Now you are gone to the house of Hades under the paths of the earth,
but you leave me behind in hateful grief,
a widow in the palace. And our son is still very much a child [nepios],
whom you and I, ill-fated, bore. You will be no help
to this one now that you are dead, nor will he be any help to you.

(Iliad 22.482–486)


Andromache describes the life of servitude that will be hers, and speculates that Astyanax will likewise be a slave or else hurled to his death from the walls (24.727–728, 732–735). Andromache addresses both Hektor and Astyanax directly, in essence lamenting both of them.

In Iliad 6 Andromache argues that life will not be worth living if Hektor dies; in her lament in Iliad 24 Andromache makes a traditional comment on the sorrowful life that Hektor has left behind for her:

οὐ γὰρ ἔτ’ ἄλλη
ἔσται θαλπωρὴ ἐπεὶ ἂν σύ γε πότμον ἐπίσπῃς
ἀλλ’ ἄχε’·

For there will no longer be
any comfort once you have met your fate,
but grief.

(Iliad 6.411–413)

ἐμοὶ δὲ μάλιστα λελείψεται ἄλγεα λυγρά.
οὐ γάρ μοι θνῄσκων λεχέων ἐκ χεῖρας ὄρεξας,
οὐδέ τί μοι εἶπες πυκινὸν ἔπος, οὗ τέ κεν αἰεὶ
μεμνῄμην νύκτάς τε καὶ ἤματα δάκρυ χέουσα.

But for me especially you have left behind grievous pain.
For when you died you did not stretch out your arms to me from our marriage bed,
nor did you speak to me an intimate phrase, which I could always
remember when I weep for you day and night.

(Iliad 24.742–745)


In her lament Andromache incorporates the traditional accusation of abandonment within a song that mournfully contrasts past, present, and what might have been. The themes of lament present in Andromache’s speech in Iliad 6, because they are traditional, do not merely foreshadow but actually evoke the inevitable death of Hektor and funeral laments of Iliad 24.

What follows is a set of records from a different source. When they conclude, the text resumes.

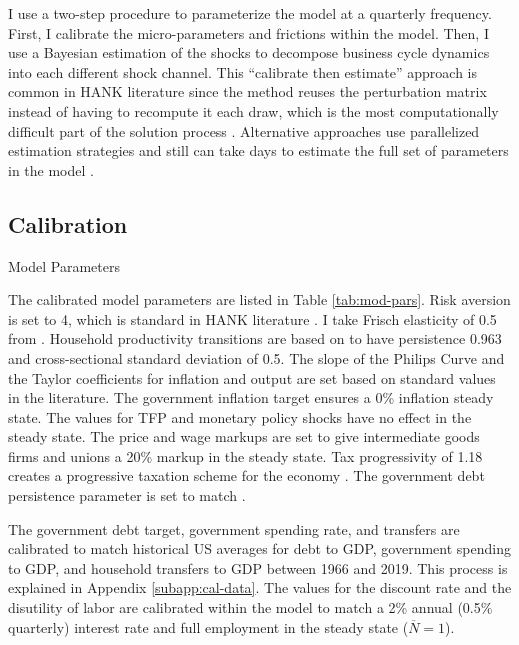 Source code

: I use a two-step procedure to parameterize the model at a quarterly frequency. First, I calibrate the micro-parameters and frictions within the model. Then, I use a Bayesian estimation of the shocks to decompose business cycle dynamics into each different shock channel. This ``calibrate then estimate'' approach is common in HANK literature since the method reuses the perturbation matrix instead of having to recompute it each draw, which is the most computationally difficult part of the solution process \autocites{winberry2018method}{auclert2020micro}{auclert2021using}{bayer2024shocks}. Alternative approaches use parallelized estimation strategies and still can take days to estimate the full set of parameters in the model \autocite{acharya2023estimating}.


\subsection{Calibration}

\begin{table}[t!]
    \centering
    \caption{Model Parameters}
    
    \label{tab:mod-pars}
\end{table}

The calibrated model parameters are listed in Table \ref{tab:mod-pars}. Risk aversion is set to 4, which is standard in HANK literature \autocite{kaplan2018monetary}. I take Frisch elasticity of 0.5 from \autocite{chetty2012bounds}. Household productivity transitions are based on \textcite{storesletten2004cyclical} to have persistence 0.963 and cross-sectional standard deviation of 0.5. The slope of the Philips Curve and the Taylor coefficients for inflation and output are set based on standard values in the literature. The government inflation target ensures a 0\% inflation steady state. The values for TFP and monetary policy shocks have no effect in the steady state. The price and wage markups are set to give intermediate goods firms and unions a 20\% markup in the steady state. Tax progressivity of 1.18 creates a progressive taxation scheme for the economy \autocite{heathcote2017optimal}. The government debt persistence parameter is set to match \textcite{auclert2024intertemporal}.

The government debt target, government spending rate, and transfers are calibrated to match historical US averages for debt to GDP, government spending to GDP, and household transfers to GDP between 1966 and 2019. This process is explained in Appendix \ref{subapp:cal-data}. The values for the discount rate and the disutility of labor are calibrated within the model to match a 2\% annual (0.5\% quarterly) interest rate and full employment in the steady state ($\overline{N} = 1$).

[74]Briseis’ lament for Patroklos likewise allows Briseis to lament Achilles before death. I have already noted that the traditional phraseology describing Briseis’ actions after she sees the body of Patroklos evokes the death of her own warrior husband. [21] That this phraseology is particularly associated with laments triggered by the death of husbands in battle is suggested by the simile of the unnamed lamenting woman of Odyssey 8. [22] The initial comparison of Briseis to “golden Aphrodite” in 19.282 seems to be fundamentally connected with Briseis’ evocation of the role of a wife in this passage. Penelope, the quintessential epic wife, is twice compared to Aphrodite. [23] Likewise Andromache is metonymically connected to Aphrodite as she begins her lament for Hektor in Iliad 22.470. When she realizes that Hektor is dead, she throws down from her head the adornments that “golden Aphrodite” had given her on her wedding day:

τῆλε δ’ ἀπὸ κρατὸς βάλε δέσματα σιγαλόεντα,
ἄμπυκα κεκρύφαλόν τε ἰδὲ πλεκτὴν ἀναδέσμην
κρήδεμνόν θ’, ὅ ῥά οἱ δῶκε χρυσῆ Ἀφροδίτη
ἤματι τᾠ ὅτε μιν κορυθαίολος ἠγάγεθ’ Ἕκτωρ
ἐκ δόμου Ἠετίωνος.

She threw down far from her head the shining head-band,
the head-piece and the net and the woven head-band
and the veil, which golden Aphrodite gave to her,
on the day when Hektor with his patterned helmet led her in marriage
from the house of Eëtion.


These associations with marriage are borne out just a few lines later when Briseis recalls how Achilles killed her husband in the sack of Lyrnessos:

οὐδὲ μὲν οὐδέ μ’ ἔασκες, ὅτ’ ἄνδρ’ ἐμὸν ὠκὺς Ἀχιλλεὺς
ἔκτεινεν, πέρσεν δὲ πόλιν θείοιο Μύνητος,
κλαίειν

Nor did you allow me, when swift Achilles killed my husband,
and sacked the city of god-like Mynes,
to weep

(Iliad 19.295–297)


[75]The imperfect tense of ἔασκες coupled with the repetition of οὐδὲ μὲν οὐδέ μ’ connotes frequency; Patroklos repeatedly put an end to Briseis’ lamentation for her former husband by promising to marry her to Achilles, her husband’s killer.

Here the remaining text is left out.